There is certainly significant truth in the idea that the conflict could increasingly turn on energy issues in coming months and years–after all, Russia already has used shut-offs of natural gas to and through Ukraine as a political weapon in the past. But the idea is far-fetched because new nuclear power would be far too slow to make any difference to the region’s energy picture for the next decade at least, and nuclear power would do little to solve the region’s, especially Ukraine’s, reliance on Russian natural gas, which is used primarily for heating, not electricity generation. (We should note here that similarly cockamamie concepts emanating from U.S. energy fossil fuel interests, like building the Keystone XL pipeline or encouraging natural gas exports, can somehow occur quickly enough to make a difference for Ukraine or the current conflict generally are also industry-spawned fantasies).

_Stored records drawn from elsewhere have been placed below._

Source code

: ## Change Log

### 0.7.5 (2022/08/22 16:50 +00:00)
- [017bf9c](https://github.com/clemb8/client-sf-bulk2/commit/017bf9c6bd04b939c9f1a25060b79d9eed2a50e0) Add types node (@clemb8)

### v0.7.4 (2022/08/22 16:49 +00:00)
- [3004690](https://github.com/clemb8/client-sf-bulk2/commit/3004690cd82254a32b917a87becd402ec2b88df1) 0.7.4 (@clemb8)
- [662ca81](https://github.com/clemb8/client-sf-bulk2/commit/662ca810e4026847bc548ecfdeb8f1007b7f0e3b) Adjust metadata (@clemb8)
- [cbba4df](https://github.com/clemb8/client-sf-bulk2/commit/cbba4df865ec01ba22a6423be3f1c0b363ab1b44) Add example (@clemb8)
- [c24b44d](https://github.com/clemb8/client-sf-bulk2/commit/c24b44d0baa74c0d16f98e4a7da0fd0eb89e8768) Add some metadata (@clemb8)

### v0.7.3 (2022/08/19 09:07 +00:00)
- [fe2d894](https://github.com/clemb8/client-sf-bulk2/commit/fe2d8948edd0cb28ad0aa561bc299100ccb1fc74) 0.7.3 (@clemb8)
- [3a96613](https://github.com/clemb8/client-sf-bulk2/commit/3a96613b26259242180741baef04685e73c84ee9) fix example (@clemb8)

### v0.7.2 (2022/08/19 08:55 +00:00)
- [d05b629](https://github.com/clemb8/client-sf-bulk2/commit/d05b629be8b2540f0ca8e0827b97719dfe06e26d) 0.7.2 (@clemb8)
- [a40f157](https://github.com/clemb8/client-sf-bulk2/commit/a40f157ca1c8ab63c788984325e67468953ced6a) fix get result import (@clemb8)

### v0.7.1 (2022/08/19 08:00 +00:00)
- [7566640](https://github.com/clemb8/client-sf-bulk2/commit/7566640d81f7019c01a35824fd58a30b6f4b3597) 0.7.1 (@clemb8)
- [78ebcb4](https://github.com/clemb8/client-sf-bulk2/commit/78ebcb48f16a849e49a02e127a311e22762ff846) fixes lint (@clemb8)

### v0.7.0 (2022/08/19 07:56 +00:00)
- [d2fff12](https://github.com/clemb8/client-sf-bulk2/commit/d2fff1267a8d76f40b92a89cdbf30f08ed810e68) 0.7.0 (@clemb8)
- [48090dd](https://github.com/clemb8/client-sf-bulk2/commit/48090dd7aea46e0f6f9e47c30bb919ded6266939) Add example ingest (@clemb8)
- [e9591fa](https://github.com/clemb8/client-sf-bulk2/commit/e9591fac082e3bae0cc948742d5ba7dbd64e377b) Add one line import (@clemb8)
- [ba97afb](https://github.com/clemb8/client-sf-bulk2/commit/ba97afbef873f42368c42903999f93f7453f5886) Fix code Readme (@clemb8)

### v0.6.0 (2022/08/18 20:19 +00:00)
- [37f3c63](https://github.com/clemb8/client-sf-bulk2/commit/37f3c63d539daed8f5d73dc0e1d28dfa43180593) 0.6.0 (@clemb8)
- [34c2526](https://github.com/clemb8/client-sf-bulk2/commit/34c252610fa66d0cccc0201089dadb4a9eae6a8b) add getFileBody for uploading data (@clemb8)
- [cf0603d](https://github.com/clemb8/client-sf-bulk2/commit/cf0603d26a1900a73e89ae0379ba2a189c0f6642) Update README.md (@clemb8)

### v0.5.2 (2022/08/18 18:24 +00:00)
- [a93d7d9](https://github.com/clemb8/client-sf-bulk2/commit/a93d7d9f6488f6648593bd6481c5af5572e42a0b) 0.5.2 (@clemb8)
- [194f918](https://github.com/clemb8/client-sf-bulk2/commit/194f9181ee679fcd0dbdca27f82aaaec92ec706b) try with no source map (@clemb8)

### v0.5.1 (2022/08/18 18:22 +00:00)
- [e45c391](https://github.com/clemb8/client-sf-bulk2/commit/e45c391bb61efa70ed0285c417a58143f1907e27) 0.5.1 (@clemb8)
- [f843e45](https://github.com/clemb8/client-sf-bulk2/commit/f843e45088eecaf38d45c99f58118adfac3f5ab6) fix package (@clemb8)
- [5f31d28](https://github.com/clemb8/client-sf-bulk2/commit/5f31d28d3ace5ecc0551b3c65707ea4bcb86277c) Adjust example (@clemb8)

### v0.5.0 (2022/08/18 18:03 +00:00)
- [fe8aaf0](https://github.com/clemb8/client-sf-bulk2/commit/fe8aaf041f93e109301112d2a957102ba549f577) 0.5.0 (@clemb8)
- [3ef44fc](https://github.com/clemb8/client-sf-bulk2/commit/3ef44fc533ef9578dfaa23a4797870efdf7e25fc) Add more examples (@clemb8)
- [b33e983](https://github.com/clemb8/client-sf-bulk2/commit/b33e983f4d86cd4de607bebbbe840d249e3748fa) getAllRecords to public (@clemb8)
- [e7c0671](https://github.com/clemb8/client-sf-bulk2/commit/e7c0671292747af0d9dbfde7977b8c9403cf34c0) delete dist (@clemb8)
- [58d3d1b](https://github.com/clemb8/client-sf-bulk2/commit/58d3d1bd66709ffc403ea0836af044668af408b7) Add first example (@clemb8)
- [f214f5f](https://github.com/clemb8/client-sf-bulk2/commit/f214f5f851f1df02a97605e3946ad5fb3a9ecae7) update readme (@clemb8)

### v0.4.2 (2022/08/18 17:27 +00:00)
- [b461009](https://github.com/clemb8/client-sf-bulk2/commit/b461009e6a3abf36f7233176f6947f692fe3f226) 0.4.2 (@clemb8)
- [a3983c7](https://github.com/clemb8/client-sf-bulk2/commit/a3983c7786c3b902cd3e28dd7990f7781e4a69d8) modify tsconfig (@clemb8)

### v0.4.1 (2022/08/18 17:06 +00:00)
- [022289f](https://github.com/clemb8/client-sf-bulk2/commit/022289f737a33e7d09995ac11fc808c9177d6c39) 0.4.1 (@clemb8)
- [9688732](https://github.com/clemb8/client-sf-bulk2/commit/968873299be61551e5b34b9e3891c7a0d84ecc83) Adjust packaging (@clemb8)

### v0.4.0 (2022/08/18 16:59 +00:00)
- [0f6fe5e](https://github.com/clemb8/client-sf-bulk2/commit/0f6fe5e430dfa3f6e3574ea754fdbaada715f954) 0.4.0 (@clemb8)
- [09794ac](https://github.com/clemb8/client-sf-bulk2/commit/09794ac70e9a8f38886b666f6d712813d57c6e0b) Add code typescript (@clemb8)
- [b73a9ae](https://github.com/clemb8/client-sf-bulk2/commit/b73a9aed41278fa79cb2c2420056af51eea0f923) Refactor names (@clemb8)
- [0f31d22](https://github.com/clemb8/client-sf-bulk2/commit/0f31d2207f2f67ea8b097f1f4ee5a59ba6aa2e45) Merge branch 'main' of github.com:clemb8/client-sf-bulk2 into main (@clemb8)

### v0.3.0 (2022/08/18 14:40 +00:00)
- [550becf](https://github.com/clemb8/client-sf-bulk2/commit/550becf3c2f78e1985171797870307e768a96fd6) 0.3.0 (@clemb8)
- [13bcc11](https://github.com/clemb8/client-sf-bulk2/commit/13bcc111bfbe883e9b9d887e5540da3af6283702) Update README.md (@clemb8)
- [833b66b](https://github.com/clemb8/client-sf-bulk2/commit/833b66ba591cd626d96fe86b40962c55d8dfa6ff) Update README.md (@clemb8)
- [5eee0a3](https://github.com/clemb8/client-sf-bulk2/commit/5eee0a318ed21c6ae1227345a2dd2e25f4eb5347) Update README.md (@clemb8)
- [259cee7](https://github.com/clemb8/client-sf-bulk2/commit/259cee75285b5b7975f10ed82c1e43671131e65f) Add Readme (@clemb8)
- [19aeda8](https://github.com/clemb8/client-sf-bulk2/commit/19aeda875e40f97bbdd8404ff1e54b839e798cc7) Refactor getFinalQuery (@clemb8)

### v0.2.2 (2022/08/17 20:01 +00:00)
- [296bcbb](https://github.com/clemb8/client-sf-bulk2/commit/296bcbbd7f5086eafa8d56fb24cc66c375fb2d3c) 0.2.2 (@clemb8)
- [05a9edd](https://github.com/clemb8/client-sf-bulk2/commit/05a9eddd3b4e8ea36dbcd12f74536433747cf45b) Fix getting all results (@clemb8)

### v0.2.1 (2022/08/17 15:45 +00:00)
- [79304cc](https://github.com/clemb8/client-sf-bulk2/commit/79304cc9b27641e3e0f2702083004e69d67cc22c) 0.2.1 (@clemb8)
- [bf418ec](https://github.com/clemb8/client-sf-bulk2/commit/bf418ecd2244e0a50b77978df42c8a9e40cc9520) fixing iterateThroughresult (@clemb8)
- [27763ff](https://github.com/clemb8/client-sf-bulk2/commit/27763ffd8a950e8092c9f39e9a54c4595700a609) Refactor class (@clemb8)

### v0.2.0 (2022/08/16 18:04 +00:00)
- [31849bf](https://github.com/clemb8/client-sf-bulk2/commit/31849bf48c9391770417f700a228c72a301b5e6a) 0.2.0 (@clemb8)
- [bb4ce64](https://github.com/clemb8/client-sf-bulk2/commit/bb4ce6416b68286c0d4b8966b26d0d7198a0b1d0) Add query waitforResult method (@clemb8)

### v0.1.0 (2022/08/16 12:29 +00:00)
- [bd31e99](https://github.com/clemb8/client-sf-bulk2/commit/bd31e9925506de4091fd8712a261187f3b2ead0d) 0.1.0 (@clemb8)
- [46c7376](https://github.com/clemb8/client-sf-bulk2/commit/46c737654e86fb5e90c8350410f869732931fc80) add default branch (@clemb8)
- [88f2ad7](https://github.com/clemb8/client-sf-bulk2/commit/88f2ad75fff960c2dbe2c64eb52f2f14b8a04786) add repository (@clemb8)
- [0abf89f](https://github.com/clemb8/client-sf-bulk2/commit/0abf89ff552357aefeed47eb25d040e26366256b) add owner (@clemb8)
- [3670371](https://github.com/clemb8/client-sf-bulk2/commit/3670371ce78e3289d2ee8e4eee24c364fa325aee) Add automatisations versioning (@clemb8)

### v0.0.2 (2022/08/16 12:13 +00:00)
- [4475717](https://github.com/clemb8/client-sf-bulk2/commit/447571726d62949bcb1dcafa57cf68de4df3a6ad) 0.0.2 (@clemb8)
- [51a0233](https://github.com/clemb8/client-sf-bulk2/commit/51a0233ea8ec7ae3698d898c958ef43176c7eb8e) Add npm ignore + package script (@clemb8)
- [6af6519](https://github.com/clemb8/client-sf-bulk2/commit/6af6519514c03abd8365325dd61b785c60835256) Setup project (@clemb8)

Indeed, the fastest, cheapest and easiest steps Ukraine could and should take to reduce reliance on Russian gas is to improve its energy efficiency. Ukraine is one of the most energy inefficient nations on earth due to decades of subsidies that artificially reduce energy costs to the public and frequent failure to even collect on the energy bills that are charged to consumers and institutions. Buildings in Ukraine were not designed with energy efficiency in mind–quite the opposite–and the country is far behind in implementing even simple steps like switching to CFL or LED lightbulbs, much less improving its industrial sector.
That’s one big reason why our NIRS/WISE partners in Ukraine, Ecoclub in Rivne, have spent many summers retrofitting institutional buildings like orphanages and schools to be more energy efficient. Their hope always has been that once the improvements are seen–in both energy effectiveness and reduced costs–they would be emulated. But it requires a government-led effort to achieve the kind of efficiency savings the nation is capable of and needs, and to date corrupt Ukrainian governments have been far more interested in protecting and expanding subsidies to gain votes and garner favor with oligarchs than in improving energy efficiency. Hopefully that will change when a new government is elected in May–that’s certainly the kind of change the protestors still camped on the Maidan are hoping to see.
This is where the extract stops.